Segment Start: Dataset excerpts

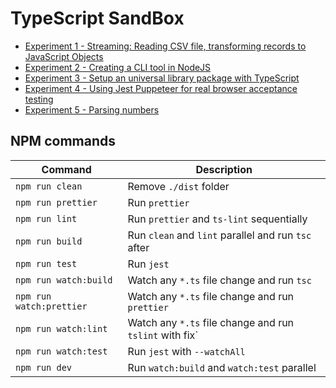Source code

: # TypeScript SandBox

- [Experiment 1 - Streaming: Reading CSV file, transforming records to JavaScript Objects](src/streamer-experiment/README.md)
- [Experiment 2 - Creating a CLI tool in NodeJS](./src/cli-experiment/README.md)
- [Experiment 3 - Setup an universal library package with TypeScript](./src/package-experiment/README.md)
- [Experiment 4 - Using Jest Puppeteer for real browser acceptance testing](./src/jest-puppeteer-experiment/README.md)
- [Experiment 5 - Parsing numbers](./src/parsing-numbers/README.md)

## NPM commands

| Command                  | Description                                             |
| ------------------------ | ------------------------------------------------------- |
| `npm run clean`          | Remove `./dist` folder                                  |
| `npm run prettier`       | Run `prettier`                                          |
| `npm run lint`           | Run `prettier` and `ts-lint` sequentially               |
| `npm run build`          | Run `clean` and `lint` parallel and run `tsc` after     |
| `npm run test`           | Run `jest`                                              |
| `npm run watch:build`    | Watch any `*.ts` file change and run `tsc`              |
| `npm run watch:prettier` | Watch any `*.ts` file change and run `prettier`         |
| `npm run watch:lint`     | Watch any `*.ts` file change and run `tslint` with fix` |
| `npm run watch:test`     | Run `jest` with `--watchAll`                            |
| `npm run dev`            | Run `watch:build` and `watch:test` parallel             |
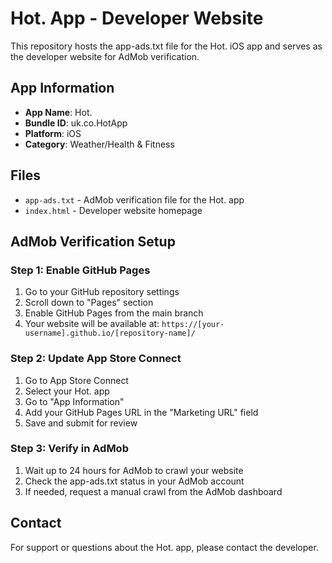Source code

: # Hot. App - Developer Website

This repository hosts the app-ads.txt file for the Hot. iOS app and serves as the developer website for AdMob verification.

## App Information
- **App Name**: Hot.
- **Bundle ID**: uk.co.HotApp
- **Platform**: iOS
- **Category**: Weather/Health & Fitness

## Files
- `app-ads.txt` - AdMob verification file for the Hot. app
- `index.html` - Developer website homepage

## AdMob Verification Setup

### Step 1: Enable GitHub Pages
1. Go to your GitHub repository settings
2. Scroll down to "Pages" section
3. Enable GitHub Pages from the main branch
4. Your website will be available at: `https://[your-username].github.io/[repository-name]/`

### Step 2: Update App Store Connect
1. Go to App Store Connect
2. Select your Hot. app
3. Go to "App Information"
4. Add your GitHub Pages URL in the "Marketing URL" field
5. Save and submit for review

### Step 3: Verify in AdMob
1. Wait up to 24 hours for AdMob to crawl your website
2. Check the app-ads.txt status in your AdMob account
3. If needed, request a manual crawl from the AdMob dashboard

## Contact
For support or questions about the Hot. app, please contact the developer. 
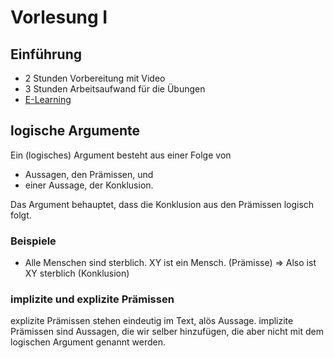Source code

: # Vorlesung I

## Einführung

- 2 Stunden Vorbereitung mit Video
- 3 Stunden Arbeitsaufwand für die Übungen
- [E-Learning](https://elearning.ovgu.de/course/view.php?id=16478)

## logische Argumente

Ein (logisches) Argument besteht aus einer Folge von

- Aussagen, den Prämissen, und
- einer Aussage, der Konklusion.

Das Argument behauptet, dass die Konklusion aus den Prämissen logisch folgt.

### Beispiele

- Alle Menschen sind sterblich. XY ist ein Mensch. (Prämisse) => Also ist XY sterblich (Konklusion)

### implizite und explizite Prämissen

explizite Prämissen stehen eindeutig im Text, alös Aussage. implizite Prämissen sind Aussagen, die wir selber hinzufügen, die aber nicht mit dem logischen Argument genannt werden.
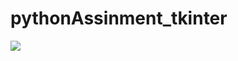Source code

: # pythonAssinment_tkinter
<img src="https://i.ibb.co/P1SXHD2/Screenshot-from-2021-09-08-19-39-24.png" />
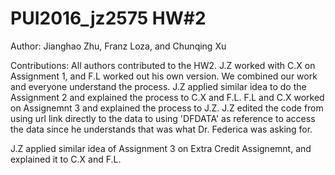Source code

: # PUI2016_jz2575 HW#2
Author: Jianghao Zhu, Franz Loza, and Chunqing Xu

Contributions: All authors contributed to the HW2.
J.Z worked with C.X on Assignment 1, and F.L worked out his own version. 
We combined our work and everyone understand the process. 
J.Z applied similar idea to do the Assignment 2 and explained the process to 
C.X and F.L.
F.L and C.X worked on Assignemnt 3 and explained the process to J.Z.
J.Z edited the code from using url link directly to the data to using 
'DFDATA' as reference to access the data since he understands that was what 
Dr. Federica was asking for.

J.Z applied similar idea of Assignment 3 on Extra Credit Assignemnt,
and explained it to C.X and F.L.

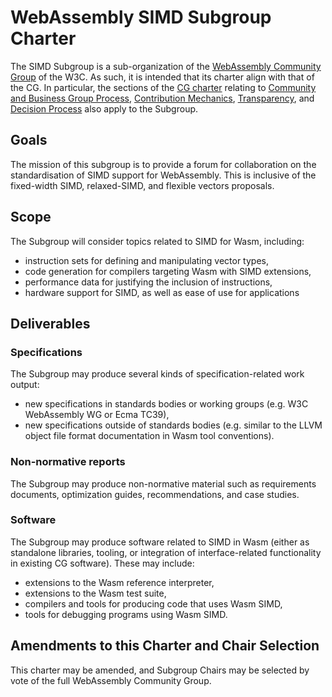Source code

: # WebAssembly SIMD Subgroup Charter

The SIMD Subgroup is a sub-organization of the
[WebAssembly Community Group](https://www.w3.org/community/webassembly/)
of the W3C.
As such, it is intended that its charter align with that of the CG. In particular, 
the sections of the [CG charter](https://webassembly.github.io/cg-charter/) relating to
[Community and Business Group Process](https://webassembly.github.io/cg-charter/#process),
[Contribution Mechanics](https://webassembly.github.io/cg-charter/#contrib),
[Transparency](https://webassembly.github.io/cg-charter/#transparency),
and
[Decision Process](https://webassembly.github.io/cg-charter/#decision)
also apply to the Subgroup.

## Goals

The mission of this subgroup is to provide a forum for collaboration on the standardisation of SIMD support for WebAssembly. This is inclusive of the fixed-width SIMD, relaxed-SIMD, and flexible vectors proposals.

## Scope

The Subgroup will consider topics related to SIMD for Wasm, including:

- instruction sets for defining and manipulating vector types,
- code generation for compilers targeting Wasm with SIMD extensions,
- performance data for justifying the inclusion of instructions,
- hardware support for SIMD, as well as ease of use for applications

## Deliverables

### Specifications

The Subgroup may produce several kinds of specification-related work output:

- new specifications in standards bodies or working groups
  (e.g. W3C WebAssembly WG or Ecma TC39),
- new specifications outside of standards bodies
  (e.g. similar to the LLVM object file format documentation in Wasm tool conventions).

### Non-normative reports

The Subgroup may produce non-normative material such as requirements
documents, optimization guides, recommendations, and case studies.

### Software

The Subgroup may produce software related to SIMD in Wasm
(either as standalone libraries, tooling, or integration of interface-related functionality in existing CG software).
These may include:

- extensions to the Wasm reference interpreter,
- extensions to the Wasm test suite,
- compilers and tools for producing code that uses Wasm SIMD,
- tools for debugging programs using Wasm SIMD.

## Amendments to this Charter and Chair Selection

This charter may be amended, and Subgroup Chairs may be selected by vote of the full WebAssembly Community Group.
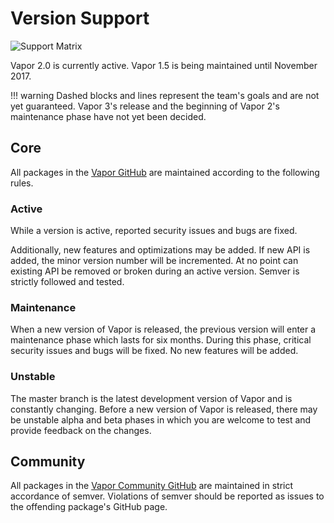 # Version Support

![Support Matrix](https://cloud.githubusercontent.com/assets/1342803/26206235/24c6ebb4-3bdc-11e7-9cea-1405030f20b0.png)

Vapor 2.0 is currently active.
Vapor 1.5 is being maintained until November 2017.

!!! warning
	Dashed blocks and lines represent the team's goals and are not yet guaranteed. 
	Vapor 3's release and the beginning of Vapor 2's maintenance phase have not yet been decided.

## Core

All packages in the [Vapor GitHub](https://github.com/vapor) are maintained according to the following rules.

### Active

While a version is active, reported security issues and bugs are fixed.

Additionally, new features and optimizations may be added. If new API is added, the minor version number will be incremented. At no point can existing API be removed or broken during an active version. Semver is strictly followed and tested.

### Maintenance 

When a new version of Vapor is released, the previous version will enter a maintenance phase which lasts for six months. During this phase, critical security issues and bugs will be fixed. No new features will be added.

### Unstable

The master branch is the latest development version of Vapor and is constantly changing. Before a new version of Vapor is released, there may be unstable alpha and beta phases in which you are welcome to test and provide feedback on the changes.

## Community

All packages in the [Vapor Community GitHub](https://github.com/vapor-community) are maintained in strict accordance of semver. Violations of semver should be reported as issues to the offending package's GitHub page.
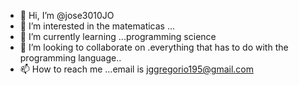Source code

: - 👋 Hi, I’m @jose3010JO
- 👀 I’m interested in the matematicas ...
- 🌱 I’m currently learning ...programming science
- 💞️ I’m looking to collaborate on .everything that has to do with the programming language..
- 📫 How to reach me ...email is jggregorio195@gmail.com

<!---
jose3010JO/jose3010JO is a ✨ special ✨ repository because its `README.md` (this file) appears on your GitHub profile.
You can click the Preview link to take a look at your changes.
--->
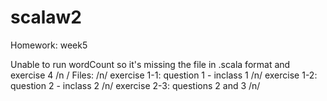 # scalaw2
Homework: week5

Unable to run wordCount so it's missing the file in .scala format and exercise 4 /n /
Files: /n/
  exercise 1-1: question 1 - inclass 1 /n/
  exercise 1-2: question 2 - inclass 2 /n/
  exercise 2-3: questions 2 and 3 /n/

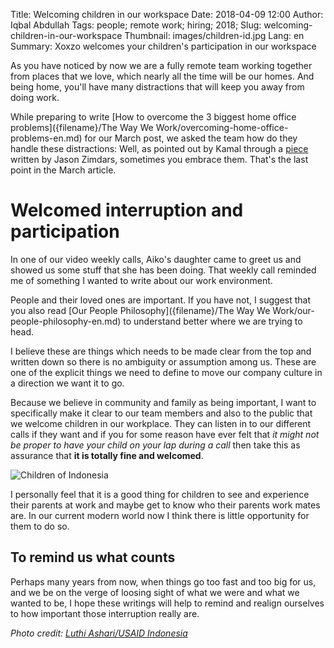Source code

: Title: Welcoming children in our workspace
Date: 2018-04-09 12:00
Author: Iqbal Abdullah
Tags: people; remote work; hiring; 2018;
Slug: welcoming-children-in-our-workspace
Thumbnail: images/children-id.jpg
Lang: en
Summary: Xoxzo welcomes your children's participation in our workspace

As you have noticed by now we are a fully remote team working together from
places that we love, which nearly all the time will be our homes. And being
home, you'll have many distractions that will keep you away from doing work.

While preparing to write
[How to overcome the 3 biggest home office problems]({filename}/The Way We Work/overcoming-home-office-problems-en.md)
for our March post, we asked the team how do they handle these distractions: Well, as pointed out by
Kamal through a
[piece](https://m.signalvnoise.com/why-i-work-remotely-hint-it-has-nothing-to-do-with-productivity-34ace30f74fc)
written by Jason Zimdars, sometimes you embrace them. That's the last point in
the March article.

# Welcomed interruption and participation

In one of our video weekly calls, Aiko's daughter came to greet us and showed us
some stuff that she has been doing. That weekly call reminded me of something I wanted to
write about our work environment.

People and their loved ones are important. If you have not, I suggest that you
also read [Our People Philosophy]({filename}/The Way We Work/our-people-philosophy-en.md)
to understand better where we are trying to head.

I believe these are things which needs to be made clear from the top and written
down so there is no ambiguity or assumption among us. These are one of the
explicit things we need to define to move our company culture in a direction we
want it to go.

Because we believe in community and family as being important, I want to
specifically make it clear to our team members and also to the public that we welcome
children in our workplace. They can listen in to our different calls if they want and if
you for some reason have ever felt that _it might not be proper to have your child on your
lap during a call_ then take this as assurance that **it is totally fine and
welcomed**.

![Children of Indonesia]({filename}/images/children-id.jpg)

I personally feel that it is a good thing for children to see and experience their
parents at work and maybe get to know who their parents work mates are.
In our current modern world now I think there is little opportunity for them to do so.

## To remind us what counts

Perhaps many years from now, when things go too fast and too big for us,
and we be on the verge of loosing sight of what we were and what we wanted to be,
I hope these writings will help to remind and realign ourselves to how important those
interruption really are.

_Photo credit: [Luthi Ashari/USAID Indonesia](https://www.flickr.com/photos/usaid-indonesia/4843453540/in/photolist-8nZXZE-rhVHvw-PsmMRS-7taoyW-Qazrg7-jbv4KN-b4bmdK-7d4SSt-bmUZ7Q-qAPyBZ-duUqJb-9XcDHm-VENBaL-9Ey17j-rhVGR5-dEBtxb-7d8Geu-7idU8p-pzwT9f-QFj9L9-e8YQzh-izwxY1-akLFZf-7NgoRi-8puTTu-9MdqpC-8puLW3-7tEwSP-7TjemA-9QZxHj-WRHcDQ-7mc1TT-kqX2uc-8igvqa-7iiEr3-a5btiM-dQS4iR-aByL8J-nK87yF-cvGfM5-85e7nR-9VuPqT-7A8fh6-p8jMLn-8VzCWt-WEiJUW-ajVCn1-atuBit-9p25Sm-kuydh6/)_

Segment End: Dataset excerpts

## Exercise aim:
Count the lines in the records above that contain the word "worked", and give only that number.

## Task answer:
2